**DATA SUPPLIED:**
━━━

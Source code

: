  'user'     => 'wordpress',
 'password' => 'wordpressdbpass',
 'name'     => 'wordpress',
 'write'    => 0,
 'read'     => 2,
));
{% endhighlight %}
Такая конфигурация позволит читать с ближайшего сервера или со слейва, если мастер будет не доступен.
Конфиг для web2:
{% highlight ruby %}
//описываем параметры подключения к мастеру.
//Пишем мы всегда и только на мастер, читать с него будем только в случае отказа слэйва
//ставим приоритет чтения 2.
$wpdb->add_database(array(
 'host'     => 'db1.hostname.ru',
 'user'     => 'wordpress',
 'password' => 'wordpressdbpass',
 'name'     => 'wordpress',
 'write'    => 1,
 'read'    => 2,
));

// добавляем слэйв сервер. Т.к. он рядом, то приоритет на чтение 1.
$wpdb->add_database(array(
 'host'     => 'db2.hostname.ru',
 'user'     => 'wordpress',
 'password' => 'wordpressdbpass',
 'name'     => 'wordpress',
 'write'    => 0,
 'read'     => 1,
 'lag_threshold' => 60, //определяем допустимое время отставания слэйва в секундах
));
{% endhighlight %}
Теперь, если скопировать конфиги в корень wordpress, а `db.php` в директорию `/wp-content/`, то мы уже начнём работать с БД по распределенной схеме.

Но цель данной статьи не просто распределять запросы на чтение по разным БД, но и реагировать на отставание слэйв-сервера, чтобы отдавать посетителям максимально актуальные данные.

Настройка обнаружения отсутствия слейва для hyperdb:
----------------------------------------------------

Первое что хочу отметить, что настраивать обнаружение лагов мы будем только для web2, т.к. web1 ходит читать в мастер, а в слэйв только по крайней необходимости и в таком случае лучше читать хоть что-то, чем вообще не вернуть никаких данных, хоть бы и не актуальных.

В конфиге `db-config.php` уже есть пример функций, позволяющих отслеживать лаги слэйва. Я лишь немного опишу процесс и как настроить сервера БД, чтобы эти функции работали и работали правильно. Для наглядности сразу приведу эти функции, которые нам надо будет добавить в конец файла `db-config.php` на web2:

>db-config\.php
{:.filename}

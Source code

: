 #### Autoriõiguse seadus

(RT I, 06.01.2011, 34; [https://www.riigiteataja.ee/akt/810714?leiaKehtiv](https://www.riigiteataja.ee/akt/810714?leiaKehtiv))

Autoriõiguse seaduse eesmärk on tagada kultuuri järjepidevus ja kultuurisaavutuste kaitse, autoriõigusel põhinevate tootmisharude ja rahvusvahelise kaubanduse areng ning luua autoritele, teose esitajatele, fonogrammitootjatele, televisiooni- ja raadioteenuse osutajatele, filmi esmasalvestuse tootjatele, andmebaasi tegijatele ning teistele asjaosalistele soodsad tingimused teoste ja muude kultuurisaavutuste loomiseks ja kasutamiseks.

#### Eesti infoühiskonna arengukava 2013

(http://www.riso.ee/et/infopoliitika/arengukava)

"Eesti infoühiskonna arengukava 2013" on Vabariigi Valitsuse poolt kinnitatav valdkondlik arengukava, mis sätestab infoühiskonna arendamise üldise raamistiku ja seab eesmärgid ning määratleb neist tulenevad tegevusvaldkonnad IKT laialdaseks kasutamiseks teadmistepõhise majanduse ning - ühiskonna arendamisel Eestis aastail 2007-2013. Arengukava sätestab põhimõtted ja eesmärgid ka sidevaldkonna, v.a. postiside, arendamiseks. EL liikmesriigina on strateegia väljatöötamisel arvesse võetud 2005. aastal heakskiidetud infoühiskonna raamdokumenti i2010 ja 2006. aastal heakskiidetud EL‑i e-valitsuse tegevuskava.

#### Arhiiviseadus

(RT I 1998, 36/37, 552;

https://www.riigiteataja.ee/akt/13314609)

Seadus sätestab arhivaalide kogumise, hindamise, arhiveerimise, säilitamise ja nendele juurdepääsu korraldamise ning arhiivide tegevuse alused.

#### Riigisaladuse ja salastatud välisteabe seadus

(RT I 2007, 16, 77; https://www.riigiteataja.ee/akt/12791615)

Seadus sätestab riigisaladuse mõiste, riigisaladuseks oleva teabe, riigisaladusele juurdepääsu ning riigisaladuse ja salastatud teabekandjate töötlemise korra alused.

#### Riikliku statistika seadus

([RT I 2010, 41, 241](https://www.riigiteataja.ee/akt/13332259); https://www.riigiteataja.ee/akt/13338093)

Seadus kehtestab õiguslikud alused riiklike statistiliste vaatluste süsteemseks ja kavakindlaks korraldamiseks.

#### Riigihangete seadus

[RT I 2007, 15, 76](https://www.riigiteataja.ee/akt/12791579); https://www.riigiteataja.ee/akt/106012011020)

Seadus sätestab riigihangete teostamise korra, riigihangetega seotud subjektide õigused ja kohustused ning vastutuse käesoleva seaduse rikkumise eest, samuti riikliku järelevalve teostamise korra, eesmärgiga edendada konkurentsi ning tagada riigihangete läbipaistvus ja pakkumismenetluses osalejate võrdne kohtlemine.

━━━

**TASK DESCRIPTION:**
A word-for-word copy of the listing is the expected answer.

**EXERCISE RESULT:**
Source code

:  'user'     => 'wordpress',
 'password' => 'wordpressdbpass',
 'name'     => 'wordpress',
 'write'    => 0,
 'read'     => 2,
));
{% endhighlight %}
Такая конфигурация позволит читать с ближайшего сервера или со слейва, если мастер будет не доступен.
Конфиг для web2:
{% highlight ruby %}
//описываем параметры подключения к мастеру.
//Пишем мы всегда и только на мастер, читать с него будем только в случае отказа слэйва
//ставим приоритет чтения 2.
$wpdb->add_database(array(
 'host'     => 'db1.hostname.ru',
 'user'     => 'wordpress',
 'password' => 'wordpressdbpass',
 'name'     => 'wordpress',
 'write'    => 1,
 'read'    => 2,
));

// добавляем слэйв сервер. Т.к. он рядом, то приоритет на чтение 1.
$wpdb->add_database(array(
 'host'     => 'db2.hostname.ru',
 'user'     => 'wordpress',
 'password' => 'wordpressdbpass',
 'name'     => 'wordpress',
 'write'    => 0,
 'read'     => 1,
 'lag_threshold' => 60, //определяем допустимое время отставания слэйва в секундах
));
{% endhighlight %}
Теперь, если скопировать конфиги в корень wordpress, а `db.php` в директорию `/wp-content/`, то мы уже начнём работать с БД по распределенной схеме.

Но цель данной статьи не просто распределять запросы на чтение по разным БД, но и реагировать на отставание слэйв-сервера, чтобы отдавать посетителям максимально актуальные данные.

Настройка обнаружения отсутствия слейва для hyperdb:
----------------------------------------------------

Первое что хочу отметить, что настраивать обнаружение лагов мы будем только для web2, т.к. web1 ходит читать в мастер, а в слэйв только по крайней необходимости и в таком случае лучше читать хоть что-то, чем вообще не вернуть никаких данных, хоть бы и не актуальных.

В конфиге `db-config.php` уже есть пример функций, позволяющих отслеживать лаги слэйва. Я лишь немного опишу процесс и как настроить сервера БД, чтобы эти функции работали и работали правильно. Для наглядности сразу приведу эти функции, которые нам надо будет добавить в конец файла `db-config.php` на web2:

>db-config\.php
{:.filename}

Source code

: #### Autoriõiguse seadus

(RT I, 06.01.2011, 34; [https://www.riigiteataja.ee/akt/810714?leiaKehtiv](https://www.riigiteataja.ee/akt/810714?leiaKehtiv))

Autoriõiguse seaduse eesmärk on tagada kultuuri järjepidevus ja kultuurisaavutuste kaitse, autoriõigusel põhinevate tootmisharude ja rahvusvahelise kaubanduse areng ning luua autoritele, teose esitajatele, fonogrammitootjatele, televisiooni- ja raadioteenuse osutajatele, filmi esmasalvestuse tootjatele, andmebaasi tegijatele ning teistele asjaosalistele soodsad tingimused teoste ja muude kultuurisaavutuste loomiseks ja kasutamiseks.

#### Eesti infoühiskonna arengukava 2013

(http://www.riso.ee/et/infopoliitika/arengukava)

"Eesti infoühiskonna arengukava 2013" on Vabariigi Valitsuse poolt kinnitatav valdkondlik arengukava, mis sätestab infoühiskonna arendamise üldise raamistiku ja seab eesmärgid ning määratleb neist tulenevad tegevusvaldkonnad IKT laialdaseks kasutamiseks teadmistepõhise majanduse ning - ühiskonna arendamisel Eestis aastail 2007-2013. Arengukava sätestab põhimõtted ja eesmärgid ka sidevaldkonna, v.a. postiside, arendamiseks. EL liikmesriigina on strateegia väljatöötamisel arvesse võetud 2005. aastal heakskiidetud infoühiskonna raamdokumenti i2010 ja 2006. aastal heakskiidetud EL‑i e-valitsuse tegevuskava.

#### Arhiiviseadus

(RT I 1998, 36/37, 552;

https://www.riigiteataja.ee/akt/13314609)

Seadus sätestab arhivaalide kogumise, hindamise, arhiveerimise, säilitamise ja nendele juurdepääsu korraldamise ning arhiivide tegevuse alused.

#### Riigisaladuse ja salastatud välisteabe seadus

(RT I 2007, 16, 77; https://www.riigiteataja.ee/akt/12791615)

Seadus sätestab riigisaladuse mõiste, riigisaladuseks oleva teabe, riigisaladusele juurdepääsu ning riigisaladuse ja salastatud teabekandjate töötlemise korra alused.

#### Riikliku statistika seadus

([RT I 2010, 41, 241](https://www.riigiteataja.ee/akt/13332259); https://www.riigiteataja.ee/akt/13338093)

Seadus kehtestab õiguslikud alused riiklike statistiliste vaatluste süsteemseks ja kavakindlaks korraldamiseks.

#### Riigihangete seadus

[RT I 2007, 15, 76](https://www.riigiteataja.ee/akt/12791579); https://www.riigiteataja.ee/akt/106012011020)

Seadus sätestab riigihangete teostamise korra, riigihangetega seotud subjektide õigused ja kohustused ning vastutuse käesoleva seaduse rikkumise eest, samuti riikliku järelevalve teostamise korra, eesmärgiga edendada konkurentsi ning tagada riigihangete läbipaistvus ja pakkumismenetluses osalejate võrdne kohtlemine.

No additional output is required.